● WORK INSTRUCTION:
With respect to the word "article", report how many lines of the following listing include it. Give nothing but the number.

● EXTRACTED DATA:
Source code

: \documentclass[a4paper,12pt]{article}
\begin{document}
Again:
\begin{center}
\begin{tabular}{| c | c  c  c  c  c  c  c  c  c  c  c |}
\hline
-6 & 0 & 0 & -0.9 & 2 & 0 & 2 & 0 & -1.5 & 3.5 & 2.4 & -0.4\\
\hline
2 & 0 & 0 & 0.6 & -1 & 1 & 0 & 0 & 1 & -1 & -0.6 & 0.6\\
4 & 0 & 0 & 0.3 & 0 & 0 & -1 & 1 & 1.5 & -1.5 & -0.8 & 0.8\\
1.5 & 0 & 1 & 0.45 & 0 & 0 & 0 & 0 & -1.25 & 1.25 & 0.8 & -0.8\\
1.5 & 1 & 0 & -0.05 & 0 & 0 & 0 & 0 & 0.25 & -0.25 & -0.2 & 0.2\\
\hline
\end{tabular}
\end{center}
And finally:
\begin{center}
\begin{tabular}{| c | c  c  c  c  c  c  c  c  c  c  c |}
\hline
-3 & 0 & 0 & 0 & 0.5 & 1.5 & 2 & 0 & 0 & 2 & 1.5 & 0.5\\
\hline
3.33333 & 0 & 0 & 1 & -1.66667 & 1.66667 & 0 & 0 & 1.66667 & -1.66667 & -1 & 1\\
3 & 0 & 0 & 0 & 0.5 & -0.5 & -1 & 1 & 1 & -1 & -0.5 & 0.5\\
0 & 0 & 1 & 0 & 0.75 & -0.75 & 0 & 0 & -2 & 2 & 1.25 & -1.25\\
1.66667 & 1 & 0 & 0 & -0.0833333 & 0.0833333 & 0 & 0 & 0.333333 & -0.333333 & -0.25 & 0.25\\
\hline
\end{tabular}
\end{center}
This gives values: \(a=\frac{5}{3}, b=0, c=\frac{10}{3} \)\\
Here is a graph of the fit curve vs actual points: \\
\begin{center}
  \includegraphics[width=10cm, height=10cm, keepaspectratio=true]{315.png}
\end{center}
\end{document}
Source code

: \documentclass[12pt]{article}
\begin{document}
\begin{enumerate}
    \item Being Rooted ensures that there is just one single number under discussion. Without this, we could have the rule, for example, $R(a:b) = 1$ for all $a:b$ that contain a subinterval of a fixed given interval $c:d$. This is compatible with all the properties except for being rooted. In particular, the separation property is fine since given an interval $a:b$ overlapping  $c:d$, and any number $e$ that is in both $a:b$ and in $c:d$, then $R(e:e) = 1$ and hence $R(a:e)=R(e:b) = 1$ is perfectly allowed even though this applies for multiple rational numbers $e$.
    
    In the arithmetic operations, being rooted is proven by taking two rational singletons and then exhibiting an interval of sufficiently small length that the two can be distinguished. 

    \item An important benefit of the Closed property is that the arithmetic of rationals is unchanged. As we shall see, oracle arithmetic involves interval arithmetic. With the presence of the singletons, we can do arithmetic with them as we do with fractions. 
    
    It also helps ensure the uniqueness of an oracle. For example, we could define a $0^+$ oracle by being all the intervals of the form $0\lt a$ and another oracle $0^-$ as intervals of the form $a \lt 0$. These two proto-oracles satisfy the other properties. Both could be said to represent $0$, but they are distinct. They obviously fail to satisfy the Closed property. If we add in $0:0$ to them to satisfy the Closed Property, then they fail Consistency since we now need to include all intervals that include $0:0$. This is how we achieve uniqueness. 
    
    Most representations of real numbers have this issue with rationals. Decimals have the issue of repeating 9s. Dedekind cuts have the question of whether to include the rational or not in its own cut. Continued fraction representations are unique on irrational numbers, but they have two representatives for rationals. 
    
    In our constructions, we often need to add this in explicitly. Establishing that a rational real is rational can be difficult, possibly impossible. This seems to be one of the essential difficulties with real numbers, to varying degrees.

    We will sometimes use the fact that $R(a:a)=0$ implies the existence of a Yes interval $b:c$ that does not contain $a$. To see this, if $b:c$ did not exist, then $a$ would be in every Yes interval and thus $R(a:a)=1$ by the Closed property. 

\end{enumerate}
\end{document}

● EXERCISE RESPONSE:
2